(Task brief):
Please reproduce, exactly and in full, the lines running from the one that contains "9000 欧元= 1 BTC" to the end of the entries.

Records supplied START

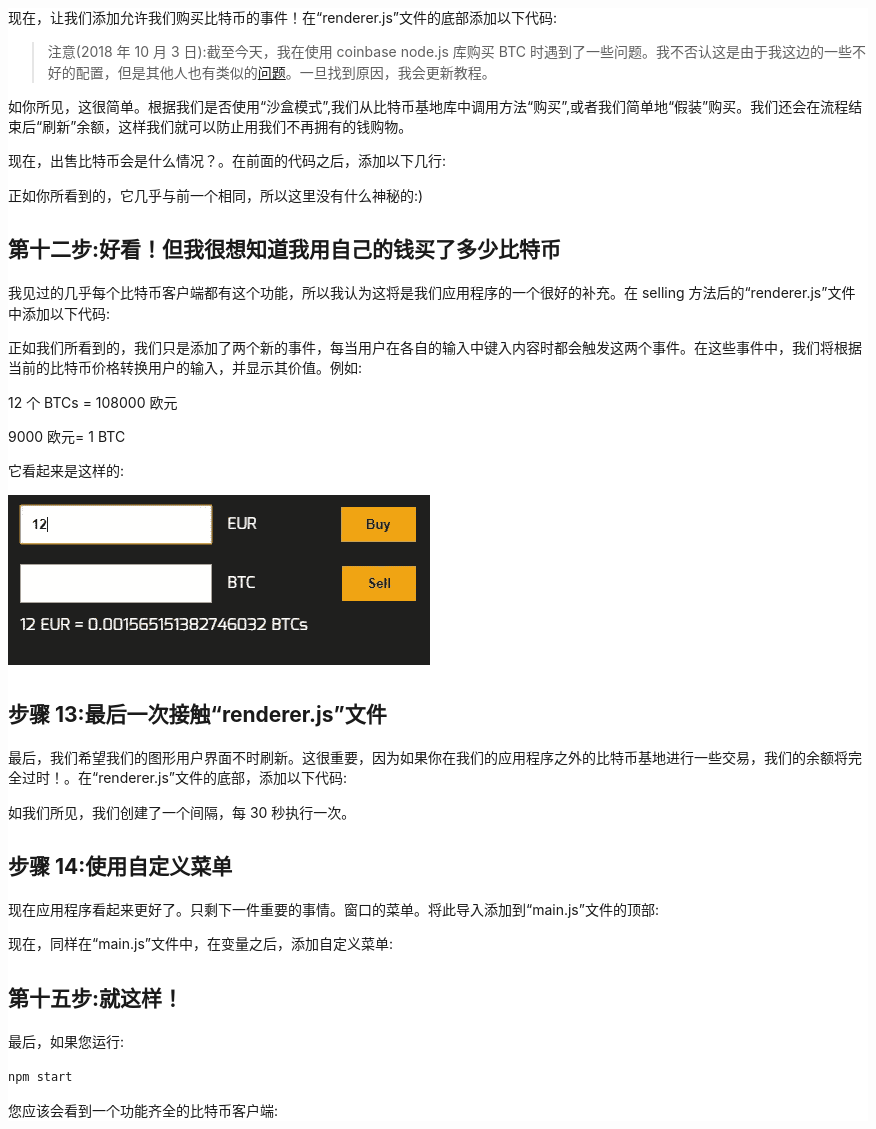 现在，让我们添加允许我们购买比特币的事件！在“renderer.js”文件的底部添加以下代码:

> 注意(2018 年 10 月 3 日):截至今天，我在使用 coinbase node.js 库购买 BTC 时遇到了一些问题。我不否认这是由于我这边的一些不好的配置，但是其他人也有类似的[问题](https://github.com/coinbase/coinbase-node/issues/106)。一旦找到原因，我会更新教程。

如你所见，这很简单。根据我们是否使用“沙盒模式”,我们从比特币基地库中调用方法“购买”,或者我们简单地“假装”购买。我们还会在流程结束后“刷新”余额，这样我们就可以防止用我们不再拥有的钱购物。

现在，出售比特币会是什么情况？。在前面的代码之后，添加以下几行:

正如你所看到的，它几乎与前一个相同，所以这里没有什么神秘的:)

## 第十二步:好看！但我很想知道我用自己的钱买了多少比特币

我见过的几乎每个比特币客户端都有这个功能，所以我认为这将是我们应用程序的一个很好的补充。在 selling 方法后的“renderer.js”文件中添加以下代码:

正如我们所看到的，我们只是添加了两个新的事件，每当用户在各自的输入中键入内容时都会触发这两个事件。在这些事件中，我们将根据当前的比特币价格转换用户的输入，并显示其价值。例如:

12 个 BTCs = 108000 欧元

9000 欧元= 1 BTC

它看起来是这样的:

![](img/3c69e05315d6a29c4383cf0cd5a57e83.png)

## 步骤 13:最后一次接触“renderer.js”文件

最后，我们希望我们的图形用户界面不时刷新。这很重要，因为如果你在我们的应用程序之外的比特币基地进行一些交易，我们的余额将完全过时！。在“renderer.js”文件的底部，添加以下代码:

如我们所见，我们创建了一个间隔，每 30 秒执行一次。

## 步骤 14:使用自定义菜单

现在应用程序看起来更好了。只剩下一件重要的事情。窗口的菜单。将此导入添加到“main.js”文件的顶部:

现在，同样在“main.js”文件中，在变量之后，添加自定义菜单:

## 第十五步:就这样！

最后，如果您运行:

```
npm start
```

您应该会看到一个功能齐全的比特币客户端:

Records supplied END

(Result of this exercise):
9000 欧元= 1 BTC

它看起来是这样的:

![](img/3c69e05315d6a29c4383cf0cd5a57e83.png)

## 步骤 13:最后一次接触“renderer.js”文件

最后，我们希望我们的图形用户界面不时刷新。这很重要，因为如果你在我们的应用程序之外的比特币基地进行一些交易，我们的余额将完全过时！。在“renderer.js”文件的底部，添加以下代码:

如我们所见，我们创建了一个间隔，每 30 秒执行一次。

## 步骤 14:使用自定义菜单

现在应用程序看起来更好了。只剩下一件重要的事情。窗口的菜单。将此导入添加到“main.js”文件的顶部:

现在，同样在“main.js”文件中，在变量之后，添加自定义菜单:

## 第十五步:就这样！

最后，如果您运行:

```
npm start
```

您应该会看到一个功能齐全的比特币客户端:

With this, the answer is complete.